--- Data supplied ---

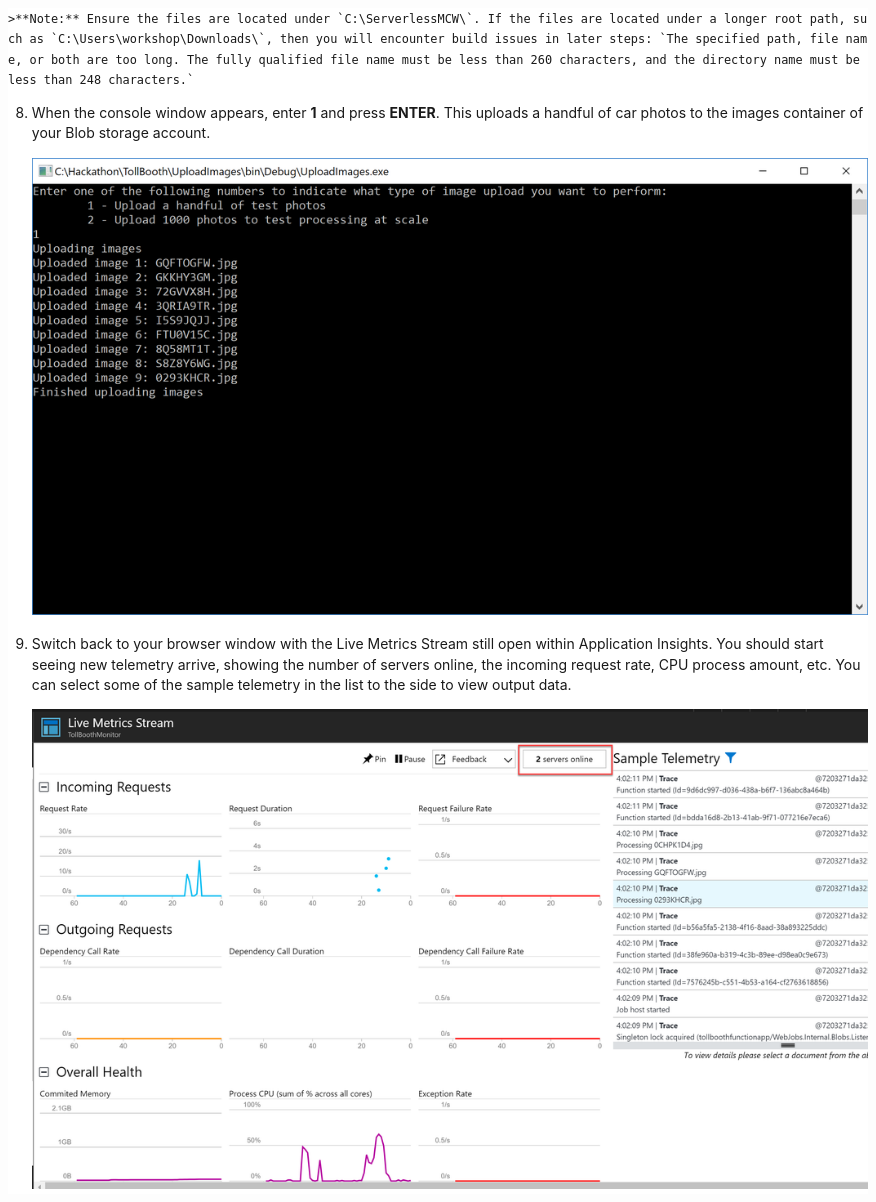     >**Note:** Ensure the files are located under `C:\ServerlessMCW\`. If the files are located under a longer root path, such as `C:\Users\workshop\Downloads\`, then you will encounter build issues in later steps: `The specified path, file name, or both are too long. The fully qualified file name must be less than 260 characters, and the directory name must be less than 248 characters.`

8. When the console window appears, enter **1** and press **ENTER**. This uploads a handful of car photos to the images container of your Blob storage account.

    ![A Command prompt window displays, showing images being uploaded.](media/image69.png 'Command prompt window')

9. Switch back to your browser window with the Live Metrics Stream still open within Application Insights. You should start seeing new telemetry arrive, showing the number of servers online, the incoming request rate, CPU process amount, etc. You can select some of the sample telemetry in the list to the side to view output data.

    ![The Live Metrics Stream window displays information for the two online servers. Displaying line and point graphs including incoming requests, outgoing requests, and overall health. To the side is a list of Sample Telemetry information. ](media/image70.png 'Live Metrics Stream window')

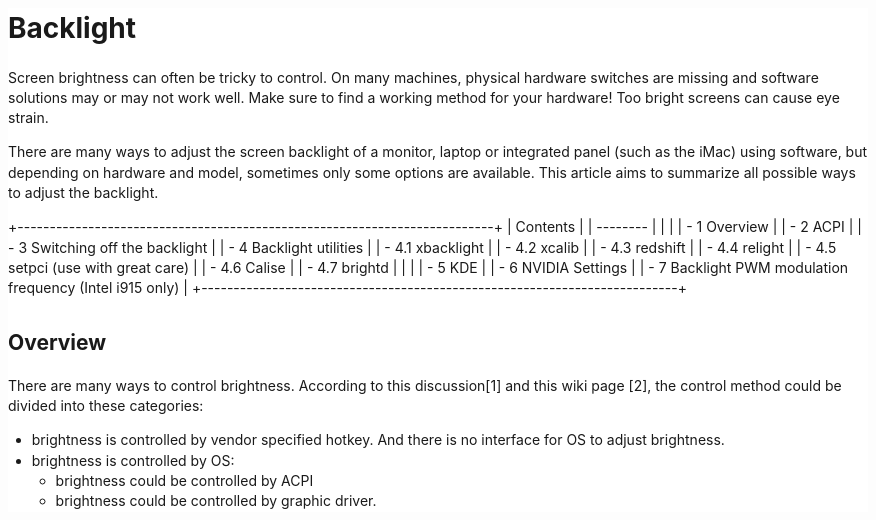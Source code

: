 Backlight
=========

Screen brightness can often be tricky to control. On many machines,
physical hardware switches are missing and software solutions may or may
not work well. Make sure to find a working method for your hardware! Too
bright screens can cause eye strain.

There are many ways to adjust the screen backlight of a monitor, laptop
or integrated panel (such as the iMac) using software, but depending on
hardware and model, sometimes only some options are available. This
article aims to summarize all possible ways to adjust the backlight.

+--------------------------------------------------------------------------+
| Contents                                                                 |
| --------                                                                 |
|                                                                          |
| -   1 Overview                                                           |
| -   2 ACPI                                                               |
| -   3 Switching off the backlight                                        |
| -   4 Backlight utilities                                                |
|     -   4.1 xbacklight                                                   |
|     -   4.2 xcalib                                                       |
|     -   4.3 redshift                                                     |
|     -   4.4 relight                                                      |
|     -   4.5 setpci (use with great care)                                 |
|     -   4.6 Calise                                                       |
|     -   4.7 brightd                                                      |
|                                                                          |
| -   5 KDE                                                                |
| -   6 NVIDIA Settings                                                    |
| -   7 Backlight PWM modulation frequency (Intel i915 only)               |
+--------------------------------------------------------------------------+

Overview
--------

There are many ways to control brightness. According to this
discussion[1] and this wiki page [2], the control method could be
divided into these categories:

-   brightness is controlled by vendor specified hotkey. And there is no
    interface for OS to adjust brightness.
-   brightness is controlled by OS:
    -   brightness could be controlled by ACPI
    -   brightness could be controlled by graphic driver.

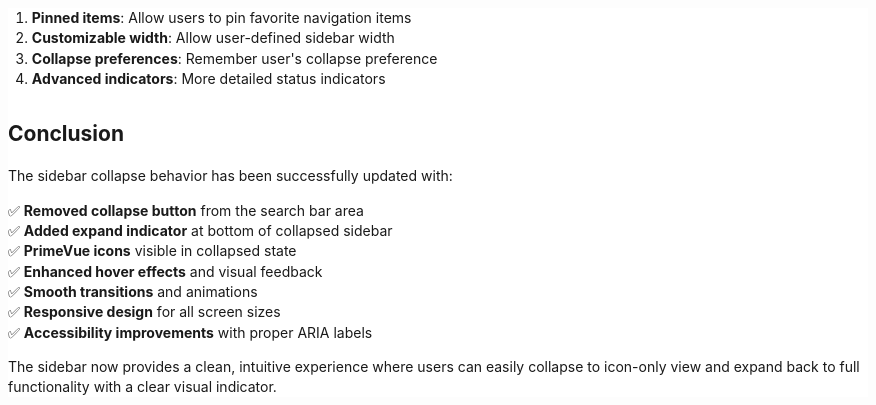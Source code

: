 1. **Pinned items**: Allow users to pin favorite navigation items
2. **Customizable width**: Allow user-defined sidebar width
3. **Collapse preferences**: Remember user's collapse preference
4. **Advanced indicators**: More detailed status indicators

## Conclusion

The sidebar collapse behavior has been successfully updated with:

✅ **Removed collapse button** from the search bar area  
✅ **Added expand indicator** at bottom of collapsed sidebar  
✅ **PrimeVue icons** visible in collapsed state  
✅ **Enhanced hover effects** and visual feedback  
✅ **Smooth transitions** and animations  
✅ **Responsive design** for all screen sizes  
✅ **Accessibility improvements** with proper ARIA labels

The sidebar now provides a clean, intuitive experience where users can easily collapse to icon-only view and expand back to full functionality with a clear visual indicator.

--- Required action ---
This task calls for an exact copy of the data above, without pictures.

--- Answer to this task ---
     >**Note:** Ensure the files are located under `C:\ServerlessMCW\`. If the files are located under a longer root path, such as `C:\Users\workshop\Downloads\`, then you will encounter build issues in later steps: `The specified path, file name, or both are too long. The fully qualified file name must be less than 260 characters, and the directory name must be less than 248 characters.`

8. When the console window appears, enter **1** and press **ENTER**. This uploads a handful of car photos to the images container of your Blob storage account.

    ![A Command prompt window displays, showing images being uploaded.](media/image69.png 'Command prompt window')

9. Switch back to your browser window with the Live Metrics Stream still open within Application Insights. You should start seeing new telemetry arrive, showing the number of servers online, the incoming request rate, CPU process amount, etc. You can select some of the sample telemetry in the list to the side to view output data.

    ![The Live Metrics Stream window displays information for the two online servers. Displaying line and point graphs including incoming requests, outgoing requests, and overall health. To the side is a list of Sample Telemetry information. ](media/image70.png 'Live Metrics Stream window')

Source code

: Backlight
=========

Screen brightness can often be tricky to control. On many machines,
physical hardware switches are missing and software solutions may or may
not work well. Make sure to find a working method for your hardware! Too
bright screens can cause eye strain.

There are many ways to adjust the screen backlight of a monitor, laptop
or integrated panel (such as the iMac) using software, but depending on
hardware and model, sometimes only some options are available. This
article aims to summarize all possible ways to adjust the backlight.

+--------------------------------------------------------------------------+
| Contents                                                                 |
| --------                                                                 |
|                                                                          |
| -   1 Overview                                                           |
| -   2 ACPI                                                               |
| -   3 Switching off the backlight                                        |
| -   4 Backlight utilities                                                |
|     -   4.1 xbacklight                                                   |
|     -   4.2 xcalib                                                       |
|     -   4.3 redshift                                                     |
|     -   4.4 relight                                                      |
|     -   4.5 setpci (use with great care)                                 |
|     -   4.6 Calise                                                       |
|     -   4.7 brightd                                                      |
|                                                                          |
| -   5 KDE                                                                |
| -   6 NVIDIA Settings                                                    |
| -   7 Backlight PWM modulation frequency (Intel i915 only)               |
+--------------------------------------------------------------------------+

Overview
--------

There are many ways to control brightness. According to this
discussion[1] and this wiki page [2], the control method could be
divided into these categories:

-   brightness is controlled by vendor specified hotkey. And there is no
    interface for OS to adjust brightness.
-   brightness is controlled by OS:
    -   brightness could be controlled by ACPI
    -   brightness could be controlled by graphic driver.

Source code

: 1. **Pinned items**: Allow users to pin favorite navigation items
2. **Customizable width**: Allow user-defined sidebar width
3. **Collapse preferences**: Remember user's collapse preference
4. **Advanced indicators**: More detailed status indicators

## Conclusion

The sidebar collapse behavior has been successfully updated with:

✅ **Removed collapse button** from the search bar area  
✅ **Added expand indicator** at bottom of collapsed sidebar  
✅ **PrimeVue icons** visible in collapsed state  
✅ **Enhanced hover effects** and visual feedback  
✅ **Smooth transitions** and animations  
✅ **Responsive design** for all screen sizes  
✅ **Accessibility improvements** with proper ARIA labels

The sidebar now provides a clean, intuitive experience where users can easily collapse to icon-only view and expand back to full functionality with a clear visual indicator.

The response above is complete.